INSTRUCTIONS TO FOLLOW:
Starting from the top of the entries below and ending with the line containing "If a workstation", restate every line word for word, pictures omitted.

Top of RECORDED INFORMATION

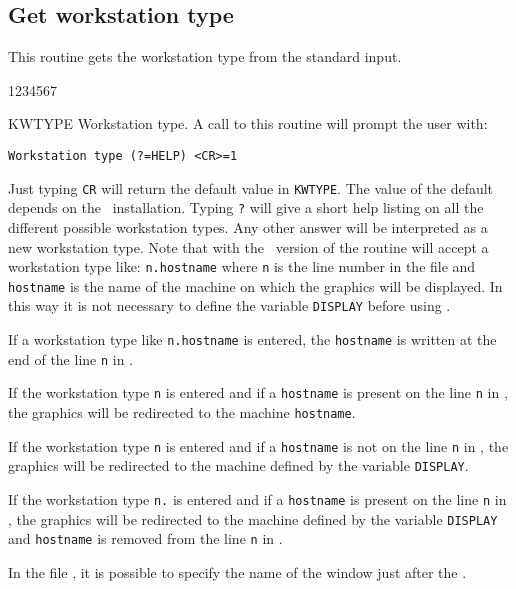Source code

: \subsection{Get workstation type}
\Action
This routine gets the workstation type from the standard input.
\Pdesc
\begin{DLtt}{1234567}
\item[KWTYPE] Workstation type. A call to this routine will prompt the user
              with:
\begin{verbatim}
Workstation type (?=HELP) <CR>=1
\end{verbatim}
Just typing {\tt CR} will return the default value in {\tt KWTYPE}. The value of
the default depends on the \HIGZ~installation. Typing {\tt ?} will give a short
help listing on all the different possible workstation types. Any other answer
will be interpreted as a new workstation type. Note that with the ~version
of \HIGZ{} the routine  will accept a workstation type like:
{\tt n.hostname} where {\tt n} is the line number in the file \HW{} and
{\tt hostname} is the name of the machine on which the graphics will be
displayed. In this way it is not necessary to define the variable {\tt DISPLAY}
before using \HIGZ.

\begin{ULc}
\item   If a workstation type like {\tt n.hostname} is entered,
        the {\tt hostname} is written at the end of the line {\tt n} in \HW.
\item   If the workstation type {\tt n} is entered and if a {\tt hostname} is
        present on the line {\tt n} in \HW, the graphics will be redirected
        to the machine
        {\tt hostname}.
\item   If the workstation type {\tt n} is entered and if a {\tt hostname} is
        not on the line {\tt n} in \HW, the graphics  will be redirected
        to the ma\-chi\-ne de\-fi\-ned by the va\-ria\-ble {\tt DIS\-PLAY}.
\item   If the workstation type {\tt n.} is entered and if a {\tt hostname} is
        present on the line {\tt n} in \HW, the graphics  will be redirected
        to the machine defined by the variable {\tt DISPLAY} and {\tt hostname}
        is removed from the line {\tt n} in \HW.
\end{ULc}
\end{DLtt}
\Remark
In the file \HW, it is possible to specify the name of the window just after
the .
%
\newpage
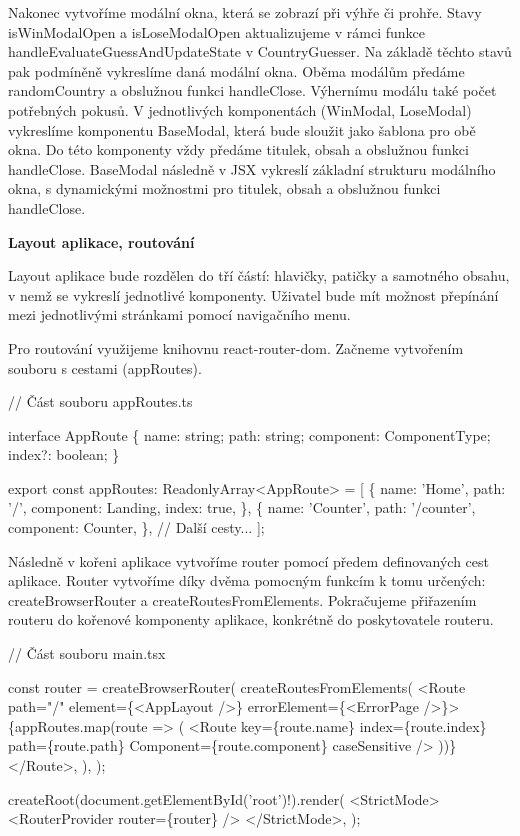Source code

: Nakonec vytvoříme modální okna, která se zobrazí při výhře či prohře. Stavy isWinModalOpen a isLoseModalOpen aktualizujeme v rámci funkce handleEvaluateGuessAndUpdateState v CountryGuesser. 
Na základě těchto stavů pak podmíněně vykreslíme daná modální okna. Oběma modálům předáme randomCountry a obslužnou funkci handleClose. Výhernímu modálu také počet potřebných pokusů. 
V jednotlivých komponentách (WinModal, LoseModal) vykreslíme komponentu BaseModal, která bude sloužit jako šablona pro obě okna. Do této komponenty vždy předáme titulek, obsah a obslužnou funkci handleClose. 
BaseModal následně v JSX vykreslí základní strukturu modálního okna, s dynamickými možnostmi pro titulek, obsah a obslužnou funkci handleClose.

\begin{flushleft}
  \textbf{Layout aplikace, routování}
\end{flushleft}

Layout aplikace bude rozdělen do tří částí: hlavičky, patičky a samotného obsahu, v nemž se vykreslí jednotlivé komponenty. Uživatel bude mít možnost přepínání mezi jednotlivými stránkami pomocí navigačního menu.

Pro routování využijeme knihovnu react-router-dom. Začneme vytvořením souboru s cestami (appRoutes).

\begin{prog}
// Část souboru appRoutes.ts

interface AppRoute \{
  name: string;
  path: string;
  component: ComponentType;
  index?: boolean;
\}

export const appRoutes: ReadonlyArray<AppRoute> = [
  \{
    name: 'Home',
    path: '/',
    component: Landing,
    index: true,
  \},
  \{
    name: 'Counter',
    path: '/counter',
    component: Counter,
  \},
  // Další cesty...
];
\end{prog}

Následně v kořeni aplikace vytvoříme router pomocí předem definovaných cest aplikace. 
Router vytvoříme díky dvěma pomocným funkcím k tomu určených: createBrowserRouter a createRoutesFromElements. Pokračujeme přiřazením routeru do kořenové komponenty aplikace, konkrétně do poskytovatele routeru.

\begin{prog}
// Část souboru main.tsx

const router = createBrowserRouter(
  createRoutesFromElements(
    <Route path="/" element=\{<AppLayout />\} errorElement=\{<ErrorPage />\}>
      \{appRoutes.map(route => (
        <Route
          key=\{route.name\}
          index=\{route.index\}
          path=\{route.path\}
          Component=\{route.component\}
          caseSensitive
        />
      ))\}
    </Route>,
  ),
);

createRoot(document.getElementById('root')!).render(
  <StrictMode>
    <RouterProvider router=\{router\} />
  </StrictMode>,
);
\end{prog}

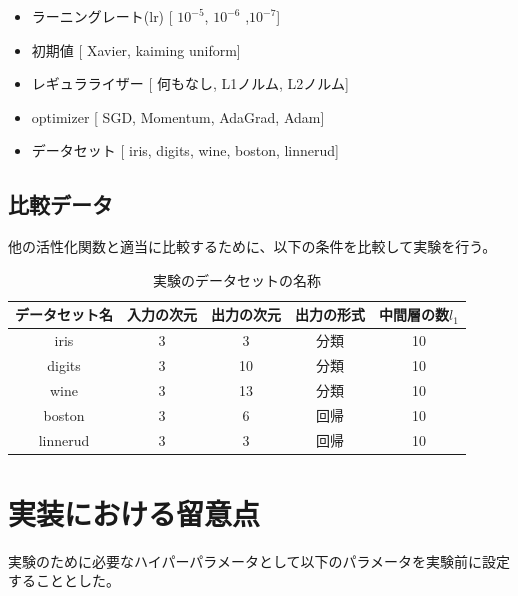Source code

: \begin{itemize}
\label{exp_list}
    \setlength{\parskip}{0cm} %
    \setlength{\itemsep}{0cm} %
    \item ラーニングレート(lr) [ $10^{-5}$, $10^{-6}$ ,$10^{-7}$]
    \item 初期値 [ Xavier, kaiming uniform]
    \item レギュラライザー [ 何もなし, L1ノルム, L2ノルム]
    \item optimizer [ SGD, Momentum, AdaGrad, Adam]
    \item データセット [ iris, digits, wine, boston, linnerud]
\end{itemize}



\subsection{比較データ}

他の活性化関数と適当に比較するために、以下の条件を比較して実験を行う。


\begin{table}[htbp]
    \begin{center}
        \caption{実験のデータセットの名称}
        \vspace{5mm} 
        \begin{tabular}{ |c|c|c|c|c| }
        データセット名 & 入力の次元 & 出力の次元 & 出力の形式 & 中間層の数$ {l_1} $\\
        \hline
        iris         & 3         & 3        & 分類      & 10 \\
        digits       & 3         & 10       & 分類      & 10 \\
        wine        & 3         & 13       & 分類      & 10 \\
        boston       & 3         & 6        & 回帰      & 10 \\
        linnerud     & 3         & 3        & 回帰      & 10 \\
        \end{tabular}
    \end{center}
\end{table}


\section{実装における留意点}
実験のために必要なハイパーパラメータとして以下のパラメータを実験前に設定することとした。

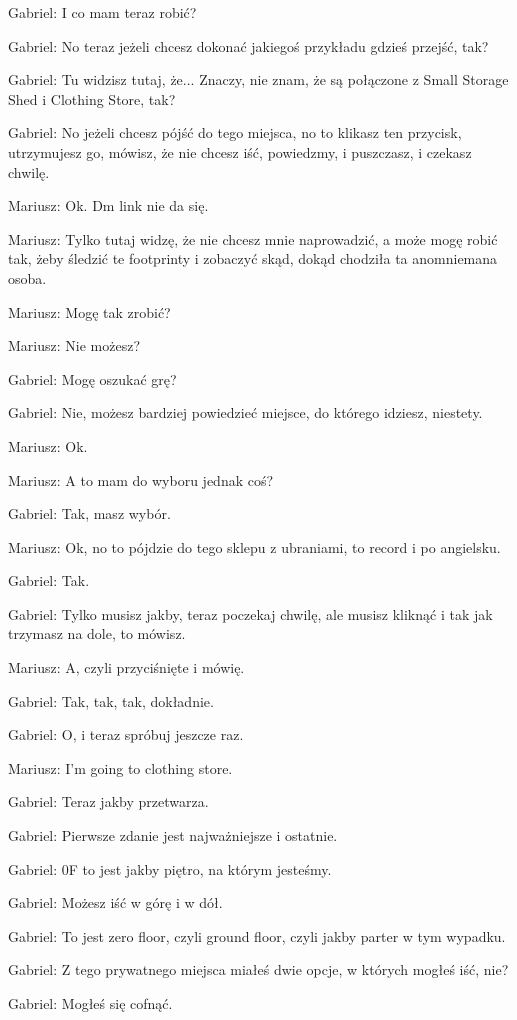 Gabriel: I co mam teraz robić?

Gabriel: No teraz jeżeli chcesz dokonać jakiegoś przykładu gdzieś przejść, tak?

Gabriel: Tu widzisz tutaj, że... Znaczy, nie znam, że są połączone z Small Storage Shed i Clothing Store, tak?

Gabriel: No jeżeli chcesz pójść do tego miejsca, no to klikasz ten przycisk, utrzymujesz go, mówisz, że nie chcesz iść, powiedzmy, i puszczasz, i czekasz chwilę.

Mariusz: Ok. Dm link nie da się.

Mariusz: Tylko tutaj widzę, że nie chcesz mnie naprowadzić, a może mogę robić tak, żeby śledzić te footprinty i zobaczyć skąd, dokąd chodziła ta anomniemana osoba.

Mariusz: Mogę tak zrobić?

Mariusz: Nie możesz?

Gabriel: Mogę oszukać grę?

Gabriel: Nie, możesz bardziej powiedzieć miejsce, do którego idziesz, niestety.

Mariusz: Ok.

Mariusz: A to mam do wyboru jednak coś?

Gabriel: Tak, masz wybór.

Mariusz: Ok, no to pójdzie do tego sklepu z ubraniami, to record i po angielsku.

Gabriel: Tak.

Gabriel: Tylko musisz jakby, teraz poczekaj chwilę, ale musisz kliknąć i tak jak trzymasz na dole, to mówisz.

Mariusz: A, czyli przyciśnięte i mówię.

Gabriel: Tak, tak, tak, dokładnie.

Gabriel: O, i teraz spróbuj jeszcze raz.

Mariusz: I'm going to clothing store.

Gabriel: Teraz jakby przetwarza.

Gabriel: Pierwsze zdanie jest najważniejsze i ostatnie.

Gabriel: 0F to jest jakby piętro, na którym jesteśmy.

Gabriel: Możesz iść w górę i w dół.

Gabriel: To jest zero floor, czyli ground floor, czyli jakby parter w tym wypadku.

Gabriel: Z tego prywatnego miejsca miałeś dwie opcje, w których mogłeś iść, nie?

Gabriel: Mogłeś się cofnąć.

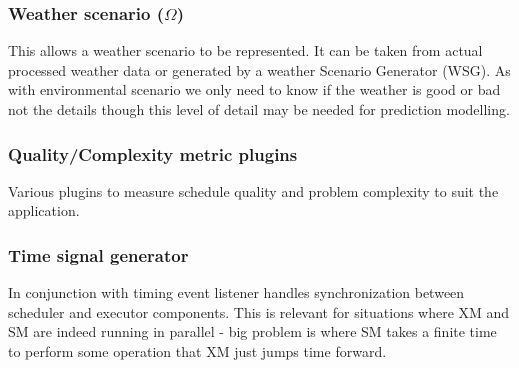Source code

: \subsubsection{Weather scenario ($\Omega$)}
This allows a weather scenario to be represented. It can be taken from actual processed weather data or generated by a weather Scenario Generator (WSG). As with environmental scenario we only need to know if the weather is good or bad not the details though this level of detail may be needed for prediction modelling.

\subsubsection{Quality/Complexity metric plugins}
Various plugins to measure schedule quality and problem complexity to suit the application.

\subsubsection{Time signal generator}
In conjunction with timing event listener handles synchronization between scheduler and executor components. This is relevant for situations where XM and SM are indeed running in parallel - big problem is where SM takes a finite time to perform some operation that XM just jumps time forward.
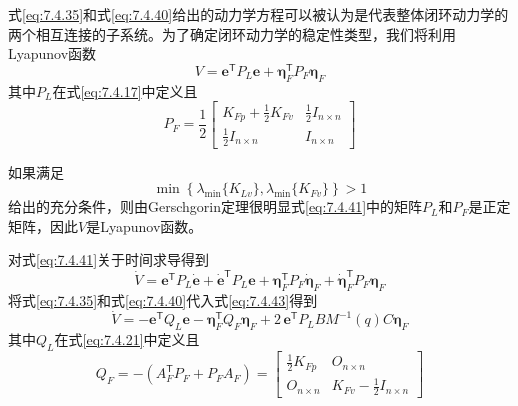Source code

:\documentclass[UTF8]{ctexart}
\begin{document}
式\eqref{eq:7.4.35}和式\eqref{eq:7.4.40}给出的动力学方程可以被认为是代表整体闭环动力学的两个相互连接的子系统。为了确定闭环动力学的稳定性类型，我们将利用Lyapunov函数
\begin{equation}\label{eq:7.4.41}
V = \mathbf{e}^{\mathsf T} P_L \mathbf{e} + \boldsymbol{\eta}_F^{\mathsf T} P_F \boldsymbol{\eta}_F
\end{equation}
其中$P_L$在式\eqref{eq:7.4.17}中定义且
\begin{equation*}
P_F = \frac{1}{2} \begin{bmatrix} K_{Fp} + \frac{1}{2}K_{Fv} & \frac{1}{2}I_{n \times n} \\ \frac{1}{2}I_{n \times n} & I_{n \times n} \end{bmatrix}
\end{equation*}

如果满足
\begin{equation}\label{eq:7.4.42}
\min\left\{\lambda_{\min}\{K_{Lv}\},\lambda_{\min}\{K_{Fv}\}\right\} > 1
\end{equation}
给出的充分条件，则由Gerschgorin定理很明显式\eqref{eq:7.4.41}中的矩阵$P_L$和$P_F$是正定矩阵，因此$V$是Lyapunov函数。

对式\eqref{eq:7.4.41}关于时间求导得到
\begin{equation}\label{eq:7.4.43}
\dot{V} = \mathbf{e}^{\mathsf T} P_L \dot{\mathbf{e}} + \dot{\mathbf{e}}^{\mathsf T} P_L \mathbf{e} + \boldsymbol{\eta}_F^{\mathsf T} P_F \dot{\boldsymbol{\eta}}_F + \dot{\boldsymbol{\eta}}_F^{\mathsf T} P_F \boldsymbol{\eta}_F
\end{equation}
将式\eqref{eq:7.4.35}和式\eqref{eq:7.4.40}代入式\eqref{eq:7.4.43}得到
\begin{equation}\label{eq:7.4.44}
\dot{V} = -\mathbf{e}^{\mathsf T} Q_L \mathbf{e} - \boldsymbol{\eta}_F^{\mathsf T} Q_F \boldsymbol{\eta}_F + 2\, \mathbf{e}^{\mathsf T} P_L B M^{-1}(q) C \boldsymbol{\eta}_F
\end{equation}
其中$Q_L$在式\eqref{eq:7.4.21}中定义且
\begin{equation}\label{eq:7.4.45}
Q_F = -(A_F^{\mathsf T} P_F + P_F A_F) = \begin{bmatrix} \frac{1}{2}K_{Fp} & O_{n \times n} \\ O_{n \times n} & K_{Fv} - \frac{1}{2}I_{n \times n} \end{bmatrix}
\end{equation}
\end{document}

Bottom of RECORDED INFORMATION

COMPLETED TASK:
Source code

: \subsection{Get workstation type}
\Action
This routine gets the workstation type from the standard input.
\Pdesc
\begin{DLtt}{1234567}
\item[KWTYPE] Workstation type. A call to this routine will prompt the user
              with:
\begin{verbatim}
Workstation type (?=HELP) <CR>=1
\end{verbatim}
Just typing {\tt CR} will return the default value in {\tt KWTYPE}. The value of
the default depends on the \HIGZ~installation. Typing {\tt ?} will give a short
help listing on all the different possible workstation types. Any other answer
will be interpreted as a new workstation type. Note that with the ~version
of \HIGZ{} the routine  will accept a workstation type like:
{\tt n.hostname} where {\tt n} is the line number in the file \HW{} and
{\tt hostname} is the name of the machine on which the graphics will be
displayed. In this way it is not necessary to define the variable {\tt DISPLAY}
before using \HIGZ.

\begin{ULc}
\item   If a workstation type like {\tt n.hostname} is entered,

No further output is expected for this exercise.